What the task requires -
Search the data for the string "danh" and copy each line where it turns up.

Excerpts from a dataset -
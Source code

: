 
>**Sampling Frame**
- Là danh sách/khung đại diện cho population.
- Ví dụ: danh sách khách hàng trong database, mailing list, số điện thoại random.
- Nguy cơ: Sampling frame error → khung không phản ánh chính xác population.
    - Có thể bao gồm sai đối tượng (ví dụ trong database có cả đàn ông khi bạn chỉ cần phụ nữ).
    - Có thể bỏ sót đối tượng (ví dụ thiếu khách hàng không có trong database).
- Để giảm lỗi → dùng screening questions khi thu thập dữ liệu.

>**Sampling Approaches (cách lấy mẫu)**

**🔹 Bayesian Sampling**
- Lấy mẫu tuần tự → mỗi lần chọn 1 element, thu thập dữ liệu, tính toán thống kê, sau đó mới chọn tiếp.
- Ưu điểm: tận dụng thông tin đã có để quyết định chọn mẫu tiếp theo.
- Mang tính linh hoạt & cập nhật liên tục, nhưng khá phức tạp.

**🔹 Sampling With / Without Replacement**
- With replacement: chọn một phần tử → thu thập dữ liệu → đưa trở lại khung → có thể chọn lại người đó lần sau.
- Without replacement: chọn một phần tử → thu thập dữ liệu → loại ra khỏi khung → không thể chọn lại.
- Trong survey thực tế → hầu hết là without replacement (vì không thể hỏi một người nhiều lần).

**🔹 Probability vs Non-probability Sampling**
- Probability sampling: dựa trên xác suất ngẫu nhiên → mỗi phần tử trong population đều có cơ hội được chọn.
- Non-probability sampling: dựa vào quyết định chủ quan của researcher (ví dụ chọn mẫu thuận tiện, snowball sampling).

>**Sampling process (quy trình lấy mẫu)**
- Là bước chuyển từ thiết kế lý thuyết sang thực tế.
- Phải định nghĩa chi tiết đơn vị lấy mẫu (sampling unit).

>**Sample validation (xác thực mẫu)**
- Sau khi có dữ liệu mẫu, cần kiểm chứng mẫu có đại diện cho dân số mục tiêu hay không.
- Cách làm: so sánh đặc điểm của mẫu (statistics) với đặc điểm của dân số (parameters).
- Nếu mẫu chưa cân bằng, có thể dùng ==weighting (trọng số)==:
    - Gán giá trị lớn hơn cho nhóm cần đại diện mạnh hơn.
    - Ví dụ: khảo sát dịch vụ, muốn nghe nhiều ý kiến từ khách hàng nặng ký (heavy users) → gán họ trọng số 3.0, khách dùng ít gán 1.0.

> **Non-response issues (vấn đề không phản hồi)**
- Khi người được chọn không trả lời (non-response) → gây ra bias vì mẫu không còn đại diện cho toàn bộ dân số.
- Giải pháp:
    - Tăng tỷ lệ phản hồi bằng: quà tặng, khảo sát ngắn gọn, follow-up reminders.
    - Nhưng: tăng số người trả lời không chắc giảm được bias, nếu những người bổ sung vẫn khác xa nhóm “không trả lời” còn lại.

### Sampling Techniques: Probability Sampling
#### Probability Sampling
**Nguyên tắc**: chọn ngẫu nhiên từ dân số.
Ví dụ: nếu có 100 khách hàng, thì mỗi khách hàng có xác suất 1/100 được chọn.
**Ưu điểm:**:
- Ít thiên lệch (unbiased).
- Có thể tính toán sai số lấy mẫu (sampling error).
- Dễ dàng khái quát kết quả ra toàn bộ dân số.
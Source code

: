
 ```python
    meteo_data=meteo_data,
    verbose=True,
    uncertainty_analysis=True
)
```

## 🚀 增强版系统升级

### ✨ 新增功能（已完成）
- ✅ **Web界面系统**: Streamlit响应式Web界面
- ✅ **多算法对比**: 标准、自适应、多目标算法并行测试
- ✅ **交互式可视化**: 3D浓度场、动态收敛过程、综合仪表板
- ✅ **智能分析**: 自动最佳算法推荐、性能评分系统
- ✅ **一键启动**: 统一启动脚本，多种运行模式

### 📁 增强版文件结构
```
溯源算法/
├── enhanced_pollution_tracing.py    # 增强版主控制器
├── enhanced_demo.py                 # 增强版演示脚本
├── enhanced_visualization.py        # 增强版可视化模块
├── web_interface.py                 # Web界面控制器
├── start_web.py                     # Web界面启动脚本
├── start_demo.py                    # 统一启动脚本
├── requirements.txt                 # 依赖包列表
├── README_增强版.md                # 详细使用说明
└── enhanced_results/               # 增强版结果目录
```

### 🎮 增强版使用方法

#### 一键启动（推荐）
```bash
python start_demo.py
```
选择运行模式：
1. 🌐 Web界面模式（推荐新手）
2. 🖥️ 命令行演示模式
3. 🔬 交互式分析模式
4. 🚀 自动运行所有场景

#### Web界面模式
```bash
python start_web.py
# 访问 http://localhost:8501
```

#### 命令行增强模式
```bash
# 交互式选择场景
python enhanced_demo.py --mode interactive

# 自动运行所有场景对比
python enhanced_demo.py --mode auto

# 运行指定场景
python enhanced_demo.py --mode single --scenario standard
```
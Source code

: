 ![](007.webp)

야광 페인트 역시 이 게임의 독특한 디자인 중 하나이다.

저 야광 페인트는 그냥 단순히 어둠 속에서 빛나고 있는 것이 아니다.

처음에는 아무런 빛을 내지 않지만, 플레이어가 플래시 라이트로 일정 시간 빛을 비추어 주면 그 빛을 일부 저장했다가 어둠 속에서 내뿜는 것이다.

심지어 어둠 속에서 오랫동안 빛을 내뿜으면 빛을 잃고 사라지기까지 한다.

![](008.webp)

Exercise answer -
- Là danh sách/khung đại diện cho population.
- Ví dụ: danh sách khách hàng trong database, mailing list, số điện thoại random.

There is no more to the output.